German scientists are developing a technique that allows for very precise positioning anywhere in space by picking up X-ray signals from pulsars.
These dense, burnt-out stars rotate rapidly, sweeping their emission across the cosmos at rates that are so stable they rival atomic clock performance.
This timing property is perfect for interstellar navigation, says the team.
If a spacecraft carried the means to detect the pulses, it could compare their arrival times with those predicted at a reference location. This would enable the craft to determine its position to an accuracy of just five kilometres anywhere in the galaxy.

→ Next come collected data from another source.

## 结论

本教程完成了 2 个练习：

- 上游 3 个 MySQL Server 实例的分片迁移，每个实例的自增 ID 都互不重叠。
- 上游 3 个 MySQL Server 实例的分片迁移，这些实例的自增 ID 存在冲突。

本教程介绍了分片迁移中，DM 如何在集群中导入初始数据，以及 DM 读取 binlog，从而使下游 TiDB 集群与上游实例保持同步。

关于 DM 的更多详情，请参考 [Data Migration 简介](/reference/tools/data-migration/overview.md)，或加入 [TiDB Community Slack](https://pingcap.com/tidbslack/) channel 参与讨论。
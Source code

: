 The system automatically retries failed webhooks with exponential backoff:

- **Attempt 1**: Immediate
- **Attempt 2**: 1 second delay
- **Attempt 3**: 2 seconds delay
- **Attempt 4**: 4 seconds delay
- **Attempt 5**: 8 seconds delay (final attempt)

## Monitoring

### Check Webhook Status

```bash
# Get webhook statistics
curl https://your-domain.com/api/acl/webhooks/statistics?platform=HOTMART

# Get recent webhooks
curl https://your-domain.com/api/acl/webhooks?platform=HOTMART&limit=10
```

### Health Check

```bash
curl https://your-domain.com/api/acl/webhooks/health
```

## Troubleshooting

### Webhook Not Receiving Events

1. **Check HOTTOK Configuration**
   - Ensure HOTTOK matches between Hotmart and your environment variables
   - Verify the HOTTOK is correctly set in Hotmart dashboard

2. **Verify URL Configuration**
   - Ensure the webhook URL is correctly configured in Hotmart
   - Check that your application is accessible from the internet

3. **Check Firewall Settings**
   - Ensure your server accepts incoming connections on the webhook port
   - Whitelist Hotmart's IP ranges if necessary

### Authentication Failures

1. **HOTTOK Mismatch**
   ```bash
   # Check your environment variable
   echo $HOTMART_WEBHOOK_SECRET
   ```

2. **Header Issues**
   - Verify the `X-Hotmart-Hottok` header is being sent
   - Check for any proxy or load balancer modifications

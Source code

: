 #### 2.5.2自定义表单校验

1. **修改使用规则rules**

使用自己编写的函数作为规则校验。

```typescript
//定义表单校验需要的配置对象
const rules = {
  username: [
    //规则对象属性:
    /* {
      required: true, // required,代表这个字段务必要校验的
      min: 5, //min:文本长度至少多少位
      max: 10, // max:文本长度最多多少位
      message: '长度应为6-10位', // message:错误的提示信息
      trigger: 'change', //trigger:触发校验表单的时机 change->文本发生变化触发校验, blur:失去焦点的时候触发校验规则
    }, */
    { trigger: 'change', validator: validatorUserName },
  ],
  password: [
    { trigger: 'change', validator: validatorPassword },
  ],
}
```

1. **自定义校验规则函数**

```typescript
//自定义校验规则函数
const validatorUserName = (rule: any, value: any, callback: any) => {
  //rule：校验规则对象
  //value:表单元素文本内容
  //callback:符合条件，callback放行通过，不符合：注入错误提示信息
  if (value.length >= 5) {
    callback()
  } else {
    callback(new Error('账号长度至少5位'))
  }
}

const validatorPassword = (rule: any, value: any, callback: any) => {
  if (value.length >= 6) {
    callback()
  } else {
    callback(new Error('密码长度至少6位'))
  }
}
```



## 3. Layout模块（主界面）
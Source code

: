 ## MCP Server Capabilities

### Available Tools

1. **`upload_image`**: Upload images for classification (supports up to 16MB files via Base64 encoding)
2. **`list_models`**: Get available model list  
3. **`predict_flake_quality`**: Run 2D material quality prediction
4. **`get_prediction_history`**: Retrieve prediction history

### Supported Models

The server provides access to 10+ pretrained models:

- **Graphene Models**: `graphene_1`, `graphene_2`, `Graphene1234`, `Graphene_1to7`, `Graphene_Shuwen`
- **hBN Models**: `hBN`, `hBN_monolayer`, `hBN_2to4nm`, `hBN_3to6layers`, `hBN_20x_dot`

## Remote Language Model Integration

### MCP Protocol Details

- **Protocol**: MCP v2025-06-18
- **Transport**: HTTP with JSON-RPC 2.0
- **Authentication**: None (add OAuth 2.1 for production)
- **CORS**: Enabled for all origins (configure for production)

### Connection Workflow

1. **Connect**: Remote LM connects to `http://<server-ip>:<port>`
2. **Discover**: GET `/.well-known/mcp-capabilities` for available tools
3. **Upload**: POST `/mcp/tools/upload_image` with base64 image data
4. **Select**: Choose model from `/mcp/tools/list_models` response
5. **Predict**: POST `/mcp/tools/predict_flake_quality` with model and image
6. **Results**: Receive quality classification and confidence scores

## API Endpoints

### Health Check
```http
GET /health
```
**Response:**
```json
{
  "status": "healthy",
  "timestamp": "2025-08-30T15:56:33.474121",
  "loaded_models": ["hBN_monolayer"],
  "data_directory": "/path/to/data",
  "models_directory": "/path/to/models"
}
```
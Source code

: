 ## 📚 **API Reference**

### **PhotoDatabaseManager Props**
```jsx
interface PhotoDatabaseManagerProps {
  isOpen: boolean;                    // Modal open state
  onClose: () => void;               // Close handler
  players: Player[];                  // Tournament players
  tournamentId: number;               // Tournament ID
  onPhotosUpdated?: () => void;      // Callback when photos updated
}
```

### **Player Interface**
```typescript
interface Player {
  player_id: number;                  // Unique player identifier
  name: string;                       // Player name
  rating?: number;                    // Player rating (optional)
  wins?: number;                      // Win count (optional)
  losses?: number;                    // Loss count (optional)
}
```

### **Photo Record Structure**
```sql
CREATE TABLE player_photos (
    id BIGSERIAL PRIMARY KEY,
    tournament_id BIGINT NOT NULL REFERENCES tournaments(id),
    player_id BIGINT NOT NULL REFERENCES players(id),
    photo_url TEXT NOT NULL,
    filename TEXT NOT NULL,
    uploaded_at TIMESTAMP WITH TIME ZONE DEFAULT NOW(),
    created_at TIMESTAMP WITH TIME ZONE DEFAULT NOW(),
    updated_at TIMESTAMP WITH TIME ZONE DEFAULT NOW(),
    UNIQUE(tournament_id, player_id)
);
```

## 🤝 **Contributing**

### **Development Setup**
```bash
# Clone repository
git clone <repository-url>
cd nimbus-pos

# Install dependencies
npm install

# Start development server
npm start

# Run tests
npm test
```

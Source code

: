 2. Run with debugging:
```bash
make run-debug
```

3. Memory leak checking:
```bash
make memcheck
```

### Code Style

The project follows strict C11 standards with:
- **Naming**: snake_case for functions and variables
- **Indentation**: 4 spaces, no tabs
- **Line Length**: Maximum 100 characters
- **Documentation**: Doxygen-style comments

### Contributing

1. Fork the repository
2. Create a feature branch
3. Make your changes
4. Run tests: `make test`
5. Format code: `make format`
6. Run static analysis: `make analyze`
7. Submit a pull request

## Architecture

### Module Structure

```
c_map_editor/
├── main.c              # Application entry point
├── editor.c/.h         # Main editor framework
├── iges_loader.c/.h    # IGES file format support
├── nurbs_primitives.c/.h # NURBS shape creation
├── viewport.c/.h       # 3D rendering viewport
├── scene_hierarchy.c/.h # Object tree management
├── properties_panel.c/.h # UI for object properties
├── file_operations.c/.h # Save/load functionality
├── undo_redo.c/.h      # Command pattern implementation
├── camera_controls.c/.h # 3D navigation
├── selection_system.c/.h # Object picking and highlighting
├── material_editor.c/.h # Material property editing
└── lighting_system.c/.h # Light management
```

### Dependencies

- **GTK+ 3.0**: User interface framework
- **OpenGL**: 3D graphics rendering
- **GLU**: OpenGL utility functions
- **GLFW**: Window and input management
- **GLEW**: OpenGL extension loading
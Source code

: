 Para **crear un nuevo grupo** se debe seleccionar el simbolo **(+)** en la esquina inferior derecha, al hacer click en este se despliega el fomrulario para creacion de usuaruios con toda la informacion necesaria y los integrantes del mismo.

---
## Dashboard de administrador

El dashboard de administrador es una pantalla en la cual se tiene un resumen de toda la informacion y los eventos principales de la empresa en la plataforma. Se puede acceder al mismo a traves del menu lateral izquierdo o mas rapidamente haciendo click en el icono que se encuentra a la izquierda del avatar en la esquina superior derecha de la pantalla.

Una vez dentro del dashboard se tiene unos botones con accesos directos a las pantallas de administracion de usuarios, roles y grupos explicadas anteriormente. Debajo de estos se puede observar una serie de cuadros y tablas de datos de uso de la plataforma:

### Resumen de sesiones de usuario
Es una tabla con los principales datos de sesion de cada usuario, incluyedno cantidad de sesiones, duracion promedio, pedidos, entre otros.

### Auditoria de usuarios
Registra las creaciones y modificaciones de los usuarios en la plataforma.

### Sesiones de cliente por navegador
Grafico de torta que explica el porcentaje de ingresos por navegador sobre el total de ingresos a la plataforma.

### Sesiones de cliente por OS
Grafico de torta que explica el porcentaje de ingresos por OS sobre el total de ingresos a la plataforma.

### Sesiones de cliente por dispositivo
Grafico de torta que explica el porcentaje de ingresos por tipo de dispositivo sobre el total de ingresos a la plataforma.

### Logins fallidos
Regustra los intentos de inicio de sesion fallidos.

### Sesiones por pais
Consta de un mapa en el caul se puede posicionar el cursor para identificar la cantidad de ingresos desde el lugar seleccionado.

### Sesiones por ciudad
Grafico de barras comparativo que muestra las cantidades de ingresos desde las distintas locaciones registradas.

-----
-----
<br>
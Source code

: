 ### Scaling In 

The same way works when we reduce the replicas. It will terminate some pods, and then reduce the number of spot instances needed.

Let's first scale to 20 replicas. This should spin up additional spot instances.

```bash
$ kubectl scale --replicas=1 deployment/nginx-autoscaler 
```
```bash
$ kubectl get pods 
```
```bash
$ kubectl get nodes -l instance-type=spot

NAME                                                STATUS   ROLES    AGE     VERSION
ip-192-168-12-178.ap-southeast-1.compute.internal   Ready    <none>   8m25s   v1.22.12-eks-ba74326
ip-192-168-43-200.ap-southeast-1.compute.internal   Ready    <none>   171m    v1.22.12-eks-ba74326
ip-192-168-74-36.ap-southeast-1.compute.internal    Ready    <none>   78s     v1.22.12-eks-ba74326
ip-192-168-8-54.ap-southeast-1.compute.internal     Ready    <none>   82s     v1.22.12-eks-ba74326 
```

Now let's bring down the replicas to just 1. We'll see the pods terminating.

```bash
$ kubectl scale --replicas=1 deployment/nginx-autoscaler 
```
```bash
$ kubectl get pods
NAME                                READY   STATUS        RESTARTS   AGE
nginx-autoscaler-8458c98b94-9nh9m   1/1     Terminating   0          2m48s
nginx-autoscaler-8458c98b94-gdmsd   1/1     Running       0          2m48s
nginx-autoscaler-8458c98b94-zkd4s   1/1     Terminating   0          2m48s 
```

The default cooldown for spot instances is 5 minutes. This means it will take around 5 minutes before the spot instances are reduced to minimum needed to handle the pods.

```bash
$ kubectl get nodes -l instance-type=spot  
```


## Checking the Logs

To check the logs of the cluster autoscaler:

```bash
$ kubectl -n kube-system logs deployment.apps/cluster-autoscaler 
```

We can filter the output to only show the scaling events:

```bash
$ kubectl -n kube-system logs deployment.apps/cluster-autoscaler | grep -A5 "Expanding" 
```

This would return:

"The principle is so simple that it will definitely have applications," said Prof Werner Becker from the Max-Planck Institute for Extraterrestrial Physics in Garching.
"These pulsars are everywhere in the Universe and their flashing is so predictable that it makes such an approach really straightforward," he told BBC News.
Prof Becker has been describing his team's research here at the UK National Astronomy Meeting in Manchester.
The proposed technique is very similar to that employed in the popular Global Positioning System, which broadcasts timing signals to the user from a constellation of satellites in orbit.
But GPS only works on, or just above, the Earth so it has no use beyond our planet.
Currently, mission controllers wanting to work out the position of their spacecraft deep in the Solar System will study the differences in time radio communications take to travel to and from the satellite. It is a complex process and requires several antennas dotted across the Earth.
It is also a technique that is far from precise, and the errors increase the further away the probe moves.
For the most distant spacecraft still in operation - Nasa's Voyager satellites, which are now approaching the very edge of the Solar System, some 18 billion km away - the errors associated with their positions are on the order of several hundred km.